**Directions for this task:** Exactly one number should make up the answer: how many lines of the listing contain the string "ohnosequences".
(The data Opens)
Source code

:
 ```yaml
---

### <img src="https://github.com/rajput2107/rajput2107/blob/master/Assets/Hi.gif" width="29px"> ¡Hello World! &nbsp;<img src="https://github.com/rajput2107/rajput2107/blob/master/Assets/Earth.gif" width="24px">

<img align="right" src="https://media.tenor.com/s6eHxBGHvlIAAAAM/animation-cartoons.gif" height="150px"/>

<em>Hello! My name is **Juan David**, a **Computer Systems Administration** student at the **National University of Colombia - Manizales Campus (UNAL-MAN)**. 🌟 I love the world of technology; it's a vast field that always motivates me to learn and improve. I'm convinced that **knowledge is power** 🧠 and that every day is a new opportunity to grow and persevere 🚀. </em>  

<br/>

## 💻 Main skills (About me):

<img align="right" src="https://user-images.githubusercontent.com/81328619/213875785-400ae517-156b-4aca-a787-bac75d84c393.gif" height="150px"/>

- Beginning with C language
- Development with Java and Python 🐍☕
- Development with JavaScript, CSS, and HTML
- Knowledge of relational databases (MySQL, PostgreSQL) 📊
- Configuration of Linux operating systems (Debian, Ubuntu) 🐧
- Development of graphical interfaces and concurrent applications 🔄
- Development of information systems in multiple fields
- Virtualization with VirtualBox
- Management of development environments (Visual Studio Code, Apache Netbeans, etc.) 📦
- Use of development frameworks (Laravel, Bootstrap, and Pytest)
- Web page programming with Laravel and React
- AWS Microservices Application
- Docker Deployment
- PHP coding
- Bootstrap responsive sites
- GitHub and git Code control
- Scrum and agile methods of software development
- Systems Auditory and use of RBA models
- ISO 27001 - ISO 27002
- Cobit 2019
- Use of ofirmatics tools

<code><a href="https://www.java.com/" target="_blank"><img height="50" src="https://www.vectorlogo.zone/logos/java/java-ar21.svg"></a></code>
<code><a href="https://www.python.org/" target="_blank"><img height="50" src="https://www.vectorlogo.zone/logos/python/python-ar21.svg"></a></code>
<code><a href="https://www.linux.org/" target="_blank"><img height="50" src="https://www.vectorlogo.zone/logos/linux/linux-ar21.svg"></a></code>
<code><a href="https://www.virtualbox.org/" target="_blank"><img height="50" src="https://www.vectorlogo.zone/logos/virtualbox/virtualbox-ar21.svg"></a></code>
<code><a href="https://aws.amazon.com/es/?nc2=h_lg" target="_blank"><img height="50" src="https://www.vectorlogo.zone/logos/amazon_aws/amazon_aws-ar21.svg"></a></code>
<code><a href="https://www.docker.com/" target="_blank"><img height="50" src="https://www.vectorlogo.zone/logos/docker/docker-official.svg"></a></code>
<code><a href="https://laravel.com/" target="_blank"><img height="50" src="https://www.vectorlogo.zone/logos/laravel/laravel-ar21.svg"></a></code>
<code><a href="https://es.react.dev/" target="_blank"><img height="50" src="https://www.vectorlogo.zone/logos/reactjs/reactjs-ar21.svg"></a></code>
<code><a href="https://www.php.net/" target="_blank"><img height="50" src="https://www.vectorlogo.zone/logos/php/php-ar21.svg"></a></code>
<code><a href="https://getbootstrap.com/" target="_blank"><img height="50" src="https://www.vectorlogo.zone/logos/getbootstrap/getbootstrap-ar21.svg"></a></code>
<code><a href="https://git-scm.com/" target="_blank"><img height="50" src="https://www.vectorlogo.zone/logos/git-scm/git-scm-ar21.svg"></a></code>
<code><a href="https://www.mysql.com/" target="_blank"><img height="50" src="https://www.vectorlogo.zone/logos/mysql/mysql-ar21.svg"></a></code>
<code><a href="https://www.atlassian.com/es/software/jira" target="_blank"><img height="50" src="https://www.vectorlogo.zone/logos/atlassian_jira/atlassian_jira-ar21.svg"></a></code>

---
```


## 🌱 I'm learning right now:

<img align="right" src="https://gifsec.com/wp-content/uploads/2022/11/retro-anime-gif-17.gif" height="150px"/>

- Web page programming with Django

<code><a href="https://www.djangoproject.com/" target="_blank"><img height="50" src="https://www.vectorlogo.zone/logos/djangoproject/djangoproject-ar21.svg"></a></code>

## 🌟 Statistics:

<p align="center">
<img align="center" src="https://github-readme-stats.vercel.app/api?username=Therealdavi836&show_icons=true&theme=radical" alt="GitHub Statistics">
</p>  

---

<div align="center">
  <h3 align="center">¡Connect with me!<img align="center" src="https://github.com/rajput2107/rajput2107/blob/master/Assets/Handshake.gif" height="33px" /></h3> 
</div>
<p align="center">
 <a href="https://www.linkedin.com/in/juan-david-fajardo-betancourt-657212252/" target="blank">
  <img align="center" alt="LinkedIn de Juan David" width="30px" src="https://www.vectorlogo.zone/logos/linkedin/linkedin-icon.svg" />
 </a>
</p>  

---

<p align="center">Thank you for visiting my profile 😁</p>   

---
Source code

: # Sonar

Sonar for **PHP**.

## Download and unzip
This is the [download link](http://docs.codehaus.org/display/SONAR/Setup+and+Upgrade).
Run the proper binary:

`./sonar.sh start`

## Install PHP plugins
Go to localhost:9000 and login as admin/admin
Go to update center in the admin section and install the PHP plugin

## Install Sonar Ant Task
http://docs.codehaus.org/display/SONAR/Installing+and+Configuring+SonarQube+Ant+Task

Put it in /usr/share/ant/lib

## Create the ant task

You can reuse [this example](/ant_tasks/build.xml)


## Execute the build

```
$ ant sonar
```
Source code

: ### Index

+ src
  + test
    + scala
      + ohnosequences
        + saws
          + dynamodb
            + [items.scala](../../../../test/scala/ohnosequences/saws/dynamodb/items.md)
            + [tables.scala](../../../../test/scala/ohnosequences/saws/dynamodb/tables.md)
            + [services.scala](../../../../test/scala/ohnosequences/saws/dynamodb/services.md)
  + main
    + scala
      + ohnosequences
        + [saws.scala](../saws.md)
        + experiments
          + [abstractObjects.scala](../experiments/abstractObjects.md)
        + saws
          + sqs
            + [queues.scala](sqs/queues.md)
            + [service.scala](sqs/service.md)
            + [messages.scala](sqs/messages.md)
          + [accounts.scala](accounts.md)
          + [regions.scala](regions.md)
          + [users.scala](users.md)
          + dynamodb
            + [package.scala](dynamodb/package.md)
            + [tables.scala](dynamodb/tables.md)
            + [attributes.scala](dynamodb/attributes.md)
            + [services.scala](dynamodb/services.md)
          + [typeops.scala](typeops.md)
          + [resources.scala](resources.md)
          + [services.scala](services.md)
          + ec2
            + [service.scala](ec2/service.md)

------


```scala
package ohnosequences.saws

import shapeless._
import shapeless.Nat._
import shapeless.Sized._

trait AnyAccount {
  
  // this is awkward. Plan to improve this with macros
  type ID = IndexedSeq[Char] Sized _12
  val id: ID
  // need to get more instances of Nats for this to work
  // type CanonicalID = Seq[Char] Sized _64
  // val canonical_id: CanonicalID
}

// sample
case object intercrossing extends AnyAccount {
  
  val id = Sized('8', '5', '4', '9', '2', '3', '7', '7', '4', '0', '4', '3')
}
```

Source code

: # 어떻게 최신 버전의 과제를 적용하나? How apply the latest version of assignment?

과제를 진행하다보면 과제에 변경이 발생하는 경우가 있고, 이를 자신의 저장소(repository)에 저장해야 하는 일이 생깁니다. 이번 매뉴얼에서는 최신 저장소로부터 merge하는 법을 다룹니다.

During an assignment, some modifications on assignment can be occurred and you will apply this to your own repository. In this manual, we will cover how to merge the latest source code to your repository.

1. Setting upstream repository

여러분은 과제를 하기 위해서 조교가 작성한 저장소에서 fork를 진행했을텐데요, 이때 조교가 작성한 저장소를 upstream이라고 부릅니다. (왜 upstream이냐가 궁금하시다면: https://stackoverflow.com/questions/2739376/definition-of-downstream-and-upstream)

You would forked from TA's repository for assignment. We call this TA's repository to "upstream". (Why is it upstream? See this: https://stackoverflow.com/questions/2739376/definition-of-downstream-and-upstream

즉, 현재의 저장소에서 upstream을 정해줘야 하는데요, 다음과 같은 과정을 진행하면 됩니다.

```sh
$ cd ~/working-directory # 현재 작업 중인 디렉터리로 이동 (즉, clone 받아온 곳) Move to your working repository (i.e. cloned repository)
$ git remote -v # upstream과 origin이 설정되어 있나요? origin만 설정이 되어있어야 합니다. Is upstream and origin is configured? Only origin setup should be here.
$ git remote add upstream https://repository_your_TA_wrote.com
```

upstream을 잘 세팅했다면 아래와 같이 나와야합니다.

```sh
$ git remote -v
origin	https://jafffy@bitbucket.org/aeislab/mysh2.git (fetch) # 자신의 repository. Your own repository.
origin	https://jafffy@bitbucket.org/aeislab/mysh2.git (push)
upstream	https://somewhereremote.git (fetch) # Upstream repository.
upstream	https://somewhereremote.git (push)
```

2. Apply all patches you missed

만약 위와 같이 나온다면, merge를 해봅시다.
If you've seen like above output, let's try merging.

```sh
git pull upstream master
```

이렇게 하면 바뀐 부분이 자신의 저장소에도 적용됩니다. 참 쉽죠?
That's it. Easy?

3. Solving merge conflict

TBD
(The data Closes)
**Answer to this problem:** 6